The SZIP library presents a new and unprecedented case for HDF: it is a filter that may be configured to be "one-way." In the current libraries, a filter is either present or absent.  If present, it is always applied (although it may be silently skipped in some cases).

The SZIP library now has three configurations: absent, present read/write, and present read-only.
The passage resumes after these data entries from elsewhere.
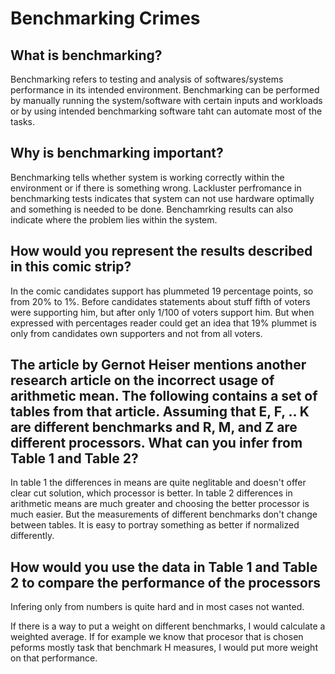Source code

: # Benchmarking Crimes

## What is benchmarking?

Benchmarking refers to testing and analysis of softwares/systems performance in its intended environment.
Benchmarking can be performed by manually running the system/software with certain inputs and workloads or by using intended benchmarking software taht can automate most of the tasks.

## Why is benchmarking important?

Benchmarking tells whether system is working correctly within the environment or if there is something wrong.
Lackluster perfromance in benchmarking tests indicates that system can not use hardware optimally and something is needed to be done.
Benchamrking results can also indicate where the problem lies within the system.

## How would you represent the results described in this comic strip?

In the comic candidates support has plummeted 19 percentage points, so from 20% to 1%. Before candidates statements about stuff fifth of voters were supporting him, but after only 1/100 of voters support him.
But when expressed with percentages reader could get an idea that 19% plummet is only from candidates own supporters and not from all voters.

## The article by Gernot Heiser mentions another research article on the incorrect usage of arithmetic mean. The following contains a set of tables from that article. Assuming that E, F, .. K are different benchmarks and R, M, and Z are different processors. What can you infer from Table 1 and Table 2?

In table 1 the differences in means are quite neglitable and doesn't offer clear cut solution, which processor is better. In table 2 differences in arithmetic means are
much greater and choosing the better processor is much easier. But the measurements of different benchmarks don't change between tables. It is easy to portray something
as better if normalized differently.

## How would you use the data in Table 1 and Table 2 to compare the performance of the processors

Infering only from numbers is quite hard and in most cases not wanted.

If there is a way to put a weight on different benchmarks, I would calculate a weighted average.
If for example we know that procesor that is chosen peforms mostly task that benchmark H measures, I would put more weight on that performance.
The fundamental goal for the changes to the library is to handle the third case in a reasonable way, and in a way that the calling program can understand.

In the future, there may be other filters with similar 'read-only' configurations, so the solutions should be applicable to any filter.

3. Required Changes

3.1 Format Changes

No changes to either the HDF4 or HDF5 file format is required.

3.2 Filter Operations


A new error must be defined, i.e., "filter present, but writes not allowed". E.g., if a H5Dwrite fails because SZIP is required but encoding is disabled, the failure should tell the reason.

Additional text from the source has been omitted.